Transplants or Direct Seeding
Each vegetable has its own preferred method of planting, whether it is transplanting from seed you started earlier, or direct seeding into the ground. Spinach and most of your other leafy vegetables (kale, cabbage, and lettuce) prefer direct seeding. These autumn sowings will keep you supplied with tender young leaves throughout winter and with regular harvesting it actually could continue to produce well into early summer. This direct seeded list will also include your peas, carrots, radishes, turnips and beets, though I have seen beets successfully transplanted if they are young. Plants that you should look specifically for transplants include brussels sprouts, broccoli, and cauliflower.
When to Start Them
Because of the summer heat, most of these plants that make great cooler weather winter gardens cannot be started outdoors; this is where your transplants come in. Knowing when to start the seeds indoors is actually fairly easy, just count back 12-14 weeks from the first typical frost date for your area. When it comes to direct seeding, read the package, they will have the dates for your area when you should plant.
Why Bother Growing Vegetables in the Winter
Other than the obvious, because it saves money, tastes better, and it gives you an excuse to work outside, you have a lack of pests and diseases. Once the temperatures fall, many of the warm-weather pests and diseases will disappear. Yes, the cool-season pests may appear, such as slugs and aphids, but the pace of cold-weather vegetable growing is much slower so it makes staying on top of these problems a little easier. Winter vegetable gardens do not need as much water as their summer counterparts, since the winter rains will arrive, hopefully, to help. Also, being the plants don’t grow as quickly, the water needs actually diminish. You should rely on soaker hoses and drip irrigation if possible for the most efficient watering; these will deliver water directly to soil.
Some Final Thoughts
Try successive plantings of quick growers, such as leaf lettuce, beets, spinach, and radishes.
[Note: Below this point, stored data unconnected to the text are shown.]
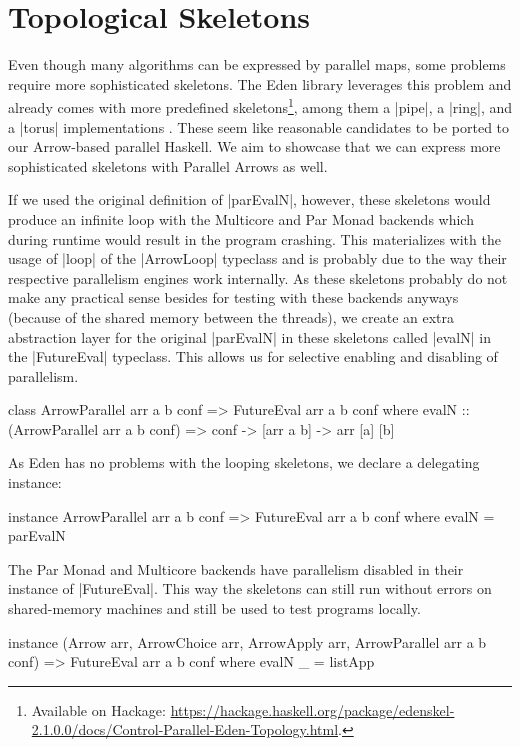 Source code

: \section{Topological Skeletons}
\label{sec:topology-skeletons}
Even though many algorithms can be expressed by parallel maps, some problems require more sophisticated skeletons. The Eden library leverages this problem and already comes with more predefined skeletons\footnote{Available on Hackage: \url{https://hackage.haskell.org/package/edenskel-2.1.0.0/docs/Control-Parallel-Eden-Topology.html}.}, among them a |pipe|, a |ring|, and a |torus| implementations \cite{Loogen2012}. These seem like reasonable candidates to be ported to our Arrow-based parallel Haskell. We aim to showcase that we can express more sophisticated skeletons with Parallel Arrows as well.

If we used the original definition of |parEvalN|, however, these skeletons would produce an infinite loop with the Multicore and Par Monad backends which during runtime would result in the program crashing. This materializes with the usage of |loop| of the |ArrowLoop| typeclass and is probably due to the way their respective parallelism engines work internally.  As these skeletons probably do not make any practical sense besides for testing with these backends anyways (because of the shared memory between the threads), we create an extra abstraction layer for the original |parEvalN| in these skeletons called |evalN| in the |FutureEval| typeclass. This allows us for selective enabling and disabling of parallelism.
\begin{code}
class ArrowParallel arr a b conf => FutureEval arr a b conf where
    evalN :: (ArrowParallel arr a b conf) => conf -> [arr a b] -> arr [a] [b]
\end{code}
As Eden has no problems with the looping skeletons, we declare a delegating instance:
\begin{code}
instance ArrowParallel arr a b conf => FutureEval arr a b conf where
    evalN = parEvalN
\end{code}
The Par Monad and Multicore backends have parallelism disabled in their instance of |FutureEval|. This way the skeletons can still run without errors on shared-memory machines and still be used to test programs locally.
\begin{code}
instance (Arrow arr, ArrowChoice arr, ArrowApply arr,
    ArrowParallel arr a b conf) => FutureEval arr a b conf where
    evalN _ = listApp
\end{code}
If you space the plantings out over a few days to weeks, you will have various stages of growth, which will result in more to harvest.
Certainly, don’t be afraid to try planting some of these crops a little later than recommended. While it is a bit risky, Mother Nature always has the last say – the rewards can outweigh the risks, especially if she happens to be in a good mood. There is no hard rule that says that one type of plant will grow or fail outside of its hardiness zone and it may often be worth an occasional experiment, especially with the climate changing, to try something out of the ordinary now and again.
This last tip can save you a ton of time in the future. Keep a record of what you planted and when. Then see what succeeded or what failed, this will help you do better in planning when it comes time to be ordering seeds.